Get the Car Registered
Once your car has passed inspection, you can get it registered, which includes getting your license plates, and which is necessary for obtaining a Germany Fuel Ration Card. When we registered, one year was $30. Although they’ll let you register for two and three years at the same time, there wasn’t a discount associated with it, so we only did one. If you have two drivers, make sure you’re both on there. I had assumed we were both covered by the registration my husband had set up, which was a costly mistake the day I pumped gas without my husband and got charged about $75 since I could not get the AAFES price for gas. The lady in the gas station gave me a tip to make sure I was put on the registration in the same area as my husband so I could sign up for my own ESSO card if need be, not on the bottom as an authorized driver, which would only allow me to drive and pump gas.

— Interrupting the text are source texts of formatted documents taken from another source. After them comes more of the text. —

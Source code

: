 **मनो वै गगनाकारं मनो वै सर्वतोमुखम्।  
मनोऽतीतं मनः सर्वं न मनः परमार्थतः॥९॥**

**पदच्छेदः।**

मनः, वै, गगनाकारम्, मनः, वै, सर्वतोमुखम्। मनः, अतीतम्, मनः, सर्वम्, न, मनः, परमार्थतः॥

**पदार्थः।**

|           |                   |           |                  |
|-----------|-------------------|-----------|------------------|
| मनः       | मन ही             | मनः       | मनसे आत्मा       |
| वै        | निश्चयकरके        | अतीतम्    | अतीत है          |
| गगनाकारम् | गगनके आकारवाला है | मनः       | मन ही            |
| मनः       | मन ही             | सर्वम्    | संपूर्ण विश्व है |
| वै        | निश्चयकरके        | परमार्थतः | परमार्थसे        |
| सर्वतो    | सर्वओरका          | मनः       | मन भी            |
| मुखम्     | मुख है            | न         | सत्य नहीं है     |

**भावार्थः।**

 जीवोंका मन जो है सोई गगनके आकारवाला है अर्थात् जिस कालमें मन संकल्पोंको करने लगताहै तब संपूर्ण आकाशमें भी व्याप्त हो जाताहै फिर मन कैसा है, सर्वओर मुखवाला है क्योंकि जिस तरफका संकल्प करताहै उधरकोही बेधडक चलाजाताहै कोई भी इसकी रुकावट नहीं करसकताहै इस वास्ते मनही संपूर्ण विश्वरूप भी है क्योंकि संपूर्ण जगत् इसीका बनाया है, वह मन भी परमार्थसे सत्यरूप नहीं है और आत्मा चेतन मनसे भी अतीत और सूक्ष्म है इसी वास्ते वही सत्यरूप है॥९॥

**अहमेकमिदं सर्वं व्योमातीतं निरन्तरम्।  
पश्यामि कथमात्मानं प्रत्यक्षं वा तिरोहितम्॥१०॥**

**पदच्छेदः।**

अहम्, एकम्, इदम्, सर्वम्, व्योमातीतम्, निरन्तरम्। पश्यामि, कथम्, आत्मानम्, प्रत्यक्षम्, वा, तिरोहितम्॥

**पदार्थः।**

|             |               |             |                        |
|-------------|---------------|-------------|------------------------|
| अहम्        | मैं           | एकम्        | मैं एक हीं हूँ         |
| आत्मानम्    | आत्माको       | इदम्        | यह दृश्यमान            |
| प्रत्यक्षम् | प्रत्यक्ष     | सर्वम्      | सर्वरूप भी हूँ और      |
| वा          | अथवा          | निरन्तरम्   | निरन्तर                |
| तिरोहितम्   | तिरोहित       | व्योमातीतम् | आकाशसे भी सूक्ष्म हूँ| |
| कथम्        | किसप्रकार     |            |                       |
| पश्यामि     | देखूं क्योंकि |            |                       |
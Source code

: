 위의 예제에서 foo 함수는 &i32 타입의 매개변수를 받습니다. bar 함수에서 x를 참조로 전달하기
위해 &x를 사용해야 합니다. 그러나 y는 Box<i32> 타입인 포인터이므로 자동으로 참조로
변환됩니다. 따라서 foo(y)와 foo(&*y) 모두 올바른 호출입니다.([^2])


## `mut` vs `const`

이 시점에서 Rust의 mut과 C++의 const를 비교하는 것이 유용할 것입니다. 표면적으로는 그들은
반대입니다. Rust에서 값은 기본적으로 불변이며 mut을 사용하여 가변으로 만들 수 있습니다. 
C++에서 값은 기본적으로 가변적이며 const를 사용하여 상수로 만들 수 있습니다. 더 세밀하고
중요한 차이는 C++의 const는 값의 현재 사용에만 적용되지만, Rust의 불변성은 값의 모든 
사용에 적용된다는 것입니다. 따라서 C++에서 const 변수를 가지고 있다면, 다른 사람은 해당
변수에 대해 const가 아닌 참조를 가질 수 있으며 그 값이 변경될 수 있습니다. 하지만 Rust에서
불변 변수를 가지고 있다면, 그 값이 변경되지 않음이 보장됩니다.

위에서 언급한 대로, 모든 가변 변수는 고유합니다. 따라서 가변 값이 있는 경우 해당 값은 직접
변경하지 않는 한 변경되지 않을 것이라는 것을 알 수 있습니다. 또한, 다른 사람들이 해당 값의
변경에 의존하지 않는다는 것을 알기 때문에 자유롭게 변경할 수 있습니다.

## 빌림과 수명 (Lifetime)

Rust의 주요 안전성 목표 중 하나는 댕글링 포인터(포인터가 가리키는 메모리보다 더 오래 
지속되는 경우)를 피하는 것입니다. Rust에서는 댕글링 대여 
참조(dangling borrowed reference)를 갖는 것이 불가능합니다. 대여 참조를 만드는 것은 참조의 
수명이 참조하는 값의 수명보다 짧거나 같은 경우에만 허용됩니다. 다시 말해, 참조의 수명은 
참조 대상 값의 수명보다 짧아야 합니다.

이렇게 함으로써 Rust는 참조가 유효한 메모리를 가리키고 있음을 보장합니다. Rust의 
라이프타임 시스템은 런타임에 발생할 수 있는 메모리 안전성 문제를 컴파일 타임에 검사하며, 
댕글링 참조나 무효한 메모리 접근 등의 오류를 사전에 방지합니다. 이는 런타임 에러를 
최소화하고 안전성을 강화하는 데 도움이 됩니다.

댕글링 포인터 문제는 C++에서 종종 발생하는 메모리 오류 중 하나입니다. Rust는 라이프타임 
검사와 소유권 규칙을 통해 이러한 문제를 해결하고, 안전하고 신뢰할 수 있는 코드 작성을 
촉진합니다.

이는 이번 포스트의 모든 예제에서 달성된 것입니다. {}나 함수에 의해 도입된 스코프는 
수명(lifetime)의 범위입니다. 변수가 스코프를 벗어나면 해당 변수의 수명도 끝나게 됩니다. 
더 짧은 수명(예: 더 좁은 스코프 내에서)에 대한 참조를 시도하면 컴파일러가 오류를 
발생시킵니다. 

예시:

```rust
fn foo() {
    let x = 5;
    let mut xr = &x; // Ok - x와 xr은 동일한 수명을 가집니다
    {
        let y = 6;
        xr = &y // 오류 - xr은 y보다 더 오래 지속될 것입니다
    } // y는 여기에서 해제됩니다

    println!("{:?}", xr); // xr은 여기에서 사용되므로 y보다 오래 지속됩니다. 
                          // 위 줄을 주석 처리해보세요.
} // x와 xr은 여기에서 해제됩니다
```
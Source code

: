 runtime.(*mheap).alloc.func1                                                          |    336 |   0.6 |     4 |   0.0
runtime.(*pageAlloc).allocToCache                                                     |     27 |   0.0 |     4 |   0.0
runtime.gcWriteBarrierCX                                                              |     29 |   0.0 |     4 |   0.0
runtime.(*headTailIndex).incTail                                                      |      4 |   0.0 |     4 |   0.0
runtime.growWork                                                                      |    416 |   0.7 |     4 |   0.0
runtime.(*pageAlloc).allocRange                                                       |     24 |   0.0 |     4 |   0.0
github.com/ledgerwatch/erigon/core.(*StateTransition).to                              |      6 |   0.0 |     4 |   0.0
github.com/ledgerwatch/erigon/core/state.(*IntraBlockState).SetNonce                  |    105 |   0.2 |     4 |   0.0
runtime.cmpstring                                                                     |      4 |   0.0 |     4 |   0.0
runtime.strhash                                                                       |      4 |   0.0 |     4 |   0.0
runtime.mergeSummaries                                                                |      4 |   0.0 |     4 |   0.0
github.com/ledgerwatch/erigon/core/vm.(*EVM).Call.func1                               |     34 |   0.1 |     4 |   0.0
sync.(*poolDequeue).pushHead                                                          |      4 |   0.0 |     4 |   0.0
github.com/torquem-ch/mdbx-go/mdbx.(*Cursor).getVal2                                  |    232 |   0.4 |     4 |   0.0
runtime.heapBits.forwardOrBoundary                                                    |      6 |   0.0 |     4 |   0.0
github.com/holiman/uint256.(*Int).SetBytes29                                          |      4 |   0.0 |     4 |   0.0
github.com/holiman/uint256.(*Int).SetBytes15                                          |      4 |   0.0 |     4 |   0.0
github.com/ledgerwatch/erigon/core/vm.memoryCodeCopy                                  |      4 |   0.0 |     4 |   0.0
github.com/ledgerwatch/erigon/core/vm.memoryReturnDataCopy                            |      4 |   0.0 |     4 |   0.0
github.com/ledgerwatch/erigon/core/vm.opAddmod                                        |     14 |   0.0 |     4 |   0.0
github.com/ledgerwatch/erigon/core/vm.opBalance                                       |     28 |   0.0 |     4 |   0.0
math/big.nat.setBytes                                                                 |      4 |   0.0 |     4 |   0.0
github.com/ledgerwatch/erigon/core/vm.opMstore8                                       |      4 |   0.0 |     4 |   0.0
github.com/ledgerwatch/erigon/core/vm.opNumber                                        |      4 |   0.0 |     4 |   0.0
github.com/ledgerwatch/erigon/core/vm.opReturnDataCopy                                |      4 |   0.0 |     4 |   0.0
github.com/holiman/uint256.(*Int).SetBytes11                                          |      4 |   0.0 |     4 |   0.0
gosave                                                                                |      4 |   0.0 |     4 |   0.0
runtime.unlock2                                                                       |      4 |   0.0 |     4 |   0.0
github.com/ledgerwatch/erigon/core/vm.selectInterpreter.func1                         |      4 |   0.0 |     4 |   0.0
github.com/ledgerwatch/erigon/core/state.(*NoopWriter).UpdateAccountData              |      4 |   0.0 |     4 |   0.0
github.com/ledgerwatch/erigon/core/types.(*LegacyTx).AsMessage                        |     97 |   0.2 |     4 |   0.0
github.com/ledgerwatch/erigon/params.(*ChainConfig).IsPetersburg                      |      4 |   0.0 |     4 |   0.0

When I was put on the registration, my husband was able to get the paperwork started with my USAREUR license number and my social security number, and then I just had to stop in and show them my license and dependent ID and provide some other basic info to finish the process. Doing this didn’t extend our registration, which I also found out after I pumped gas a couple months later and found out after the fact the registration had expired by a day or two. Apparently the system deactivates fuel ration cards when the car is de-registrered, so again I got stuck paying full price for gas. My husband was the one who signed up for the ESSO card for both of our vehicles, so although that’s another thing you’ll need to take care of to drive here, rather than try to write about something I haven’t done, I suggest checking out this FAQ page which has a lot of information on the Germany Fuel Ration Card Program or this Germany Ja article about the Fuel Ration card.
Once you pay for your registration, you’ll get a long plate for the front of your car which just snaps into the holder. What type of plate you get on the back will depend on your car. Many cars brought from America don’t have room for the long plate, so they get one of American size. My car has a back that allows for a longer plate, so we were able to get that. That one had to be screwed on, and we didn’t have a screw driver. Fortunately someone in one of the nearby offices had one and let us use it. When we re-registered the guy in the office had one. In case there isn’t one or there is a wait to use one if there is, you might want to bring your own along.
When you get the plates, you’ll also get an emissions decal with your plate number on it. Some areas in Germany are “environmental zones” in which only certain vehicles can be driven. Green, yellow, and red stickers are given based on the emissions level, which are placed on the lower corner of the windshield on the passenger side. Signs before environmental zones display the colors of the vehicles that are allowed to be driven through that area. If you have a green sticker, which is what we have, you can drive through any environmental zone. If you have a red one, you’ll have fewer options. At the time we registered, we had learned that driving without a proper sticker can result in a 40 euro fine.
Once you have a license, pass your safety inspection, and get your car registered, you’re ready to start driving your car in Germany!